Additionally, new fields and applications are immersed in CAGD challenges. Foremost among these are alternative materials, including new design and manufacturing (and design-for-manufacturing) techniques, carbon fiber composite materials, and additive manufacturing with materials ranging from polymers to titanium. A slightly different perspective involves meeting existing challenges by taking advantage of new approaches such as isogeometric analysis, which, among other benefits, alleviates the prevalent problem of producing grids from existing geometrical representations to perform various analyses. This in turn leads to the issues of alternative geometrical representations designed to overcome limitations to traditional representations, such as tensor-product polynomial splines and NURBS. Generally such alternatives require a tradeoff with traditional representations. Rational Geometric Splines (RAGS) [6, 7] which are designed to preserve the most important properties of the traditional spline representation without the inherent restrictive rectangular topology, offer an example of one such tradeoff. See Figure 4 for an example of RAGS modeling a surface of higher-order genus incompatible with traditional methods.
Figure 4. An example of RAGS modeling a surface of higher-order genus. On the left is a grid, and on the right is a surface with colored patches. Image credit: .
Further enforcement of interactions between CAD and virtual reality is another promising research line for the future. This might allow more intuitive means to replace the current practice of interacting with geometric models using mouse and keyboard. Fünfzig et al. offer a first step in this direction by describing a haptic interaction with a CAD profile curve . Future CAD designers might work in 3D immersion with the CAD objects and feel, move, and modify them via appropriate intuitive interfaces.
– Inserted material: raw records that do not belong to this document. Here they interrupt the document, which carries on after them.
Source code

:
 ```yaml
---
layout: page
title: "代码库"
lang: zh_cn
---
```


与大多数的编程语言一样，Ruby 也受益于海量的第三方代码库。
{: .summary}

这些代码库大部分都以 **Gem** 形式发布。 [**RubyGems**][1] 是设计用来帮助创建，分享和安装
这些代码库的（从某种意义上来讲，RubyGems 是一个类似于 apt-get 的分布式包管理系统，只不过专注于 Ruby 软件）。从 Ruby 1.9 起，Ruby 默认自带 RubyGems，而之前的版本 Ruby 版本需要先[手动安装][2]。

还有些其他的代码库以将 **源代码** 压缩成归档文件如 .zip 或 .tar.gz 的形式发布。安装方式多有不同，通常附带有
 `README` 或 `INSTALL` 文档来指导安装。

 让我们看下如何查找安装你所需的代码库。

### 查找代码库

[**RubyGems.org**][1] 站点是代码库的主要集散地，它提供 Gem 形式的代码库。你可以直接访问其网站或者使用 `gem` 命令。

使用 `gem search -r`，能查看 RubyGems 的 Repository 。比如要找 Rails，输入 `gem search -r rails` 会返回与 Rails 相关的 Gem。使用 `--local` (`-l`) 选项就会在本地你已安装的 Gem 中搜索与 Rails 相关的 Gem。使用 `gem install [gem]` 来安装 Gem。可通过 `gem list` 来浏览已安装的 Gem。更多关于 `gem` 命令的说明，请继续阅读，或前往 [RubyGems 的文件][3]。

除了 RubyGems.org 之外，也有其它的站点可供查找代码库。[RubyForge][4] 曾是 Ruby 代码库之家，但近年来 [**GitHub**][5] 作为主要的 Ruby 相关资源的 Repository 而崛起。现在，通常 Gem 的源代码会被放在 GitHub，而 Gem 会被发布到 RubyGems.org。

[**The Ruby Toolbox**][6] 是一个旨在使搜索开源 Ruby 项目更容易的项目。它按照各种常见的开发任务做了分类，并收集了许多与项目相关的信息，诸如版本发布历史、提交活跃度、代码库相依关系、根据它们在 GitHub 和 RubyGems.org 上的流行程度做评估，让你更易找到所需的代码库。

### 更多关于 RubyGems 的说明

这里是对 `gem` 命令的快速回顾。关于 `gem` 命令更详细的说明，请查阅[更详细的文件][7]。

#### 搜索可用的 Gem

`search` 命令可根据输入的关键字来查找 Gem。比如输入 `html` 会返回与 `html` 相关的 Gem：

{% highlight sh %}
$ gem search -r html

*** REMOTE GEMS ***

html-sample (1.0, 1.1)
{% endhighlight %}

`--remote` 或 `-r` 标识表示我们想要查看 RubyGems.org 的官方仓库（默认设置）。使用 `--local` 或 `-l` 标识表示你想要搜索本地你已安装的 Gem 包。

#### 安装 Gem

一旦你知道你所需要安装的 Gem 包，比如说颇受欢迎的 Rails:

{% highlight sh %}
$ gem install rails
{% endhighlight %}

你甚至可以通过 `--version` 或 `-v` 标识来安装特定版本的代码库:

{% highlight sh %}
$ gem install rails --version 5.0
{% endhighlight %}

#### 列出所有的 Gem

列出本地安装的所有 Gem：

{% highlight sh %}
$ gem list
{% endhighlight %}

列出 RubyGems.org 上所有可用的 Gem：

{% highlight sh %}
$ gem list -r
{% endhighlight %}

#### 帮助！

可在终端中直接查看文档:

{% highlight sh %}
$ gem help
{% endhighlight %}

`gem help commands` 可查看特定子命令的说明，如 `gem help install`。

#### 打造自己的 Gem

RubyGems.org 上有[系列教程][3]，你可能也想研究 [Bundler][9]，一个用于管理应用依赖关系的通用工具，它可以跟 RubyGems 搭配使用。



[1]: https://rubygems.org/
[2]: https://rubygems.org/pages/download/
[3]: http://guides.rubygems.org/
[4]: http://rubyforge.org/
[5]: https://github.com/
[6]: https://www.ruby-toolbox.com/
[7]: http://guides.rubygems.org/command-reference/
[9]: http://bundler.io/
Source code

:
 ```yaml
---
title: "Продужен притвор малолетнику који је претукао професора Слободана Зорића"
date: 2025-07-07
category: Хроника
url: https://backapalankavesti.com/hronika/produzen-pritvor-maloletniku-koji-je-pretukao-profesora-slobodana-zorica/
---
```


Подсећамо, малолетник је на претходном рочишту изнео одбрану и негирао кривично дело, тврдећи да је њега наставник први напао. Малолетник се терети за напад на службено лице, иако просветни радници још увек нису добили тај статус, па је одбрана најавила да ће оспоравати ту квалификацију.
Healthy membership numbers and diversity of participating fields (academia, industry, and government) attest to both the relevance of the field and the SIAG/GD’s vibrancy. Conference attendance has remained modest but steady; the 2017 conference on geometric design will be held next July with the SIAM Annual Meeting in Pittsburgh, PA. Membership diversity is a high priority for SIAM; this is especially true within the SIAG, which reaches out to young and underrepresented practitioners and researchers through outreach programs. Meanwhile, the existence of other active contributing organizations, such as the Association for Computing Machinery’s Symposium on Solid and Physical Modeling, Shape Modeling International, and the Symposium on Geometry Processing, demonstrates the continued relevance of geometric design. In fact, the three organizations hosted a joint event—the International Geometry Summit 2016—in Berlin, Germany this summer titled the International Geometry Summit 2016. Plans for a follow-up event with SIAG/GD as a participant are materializing.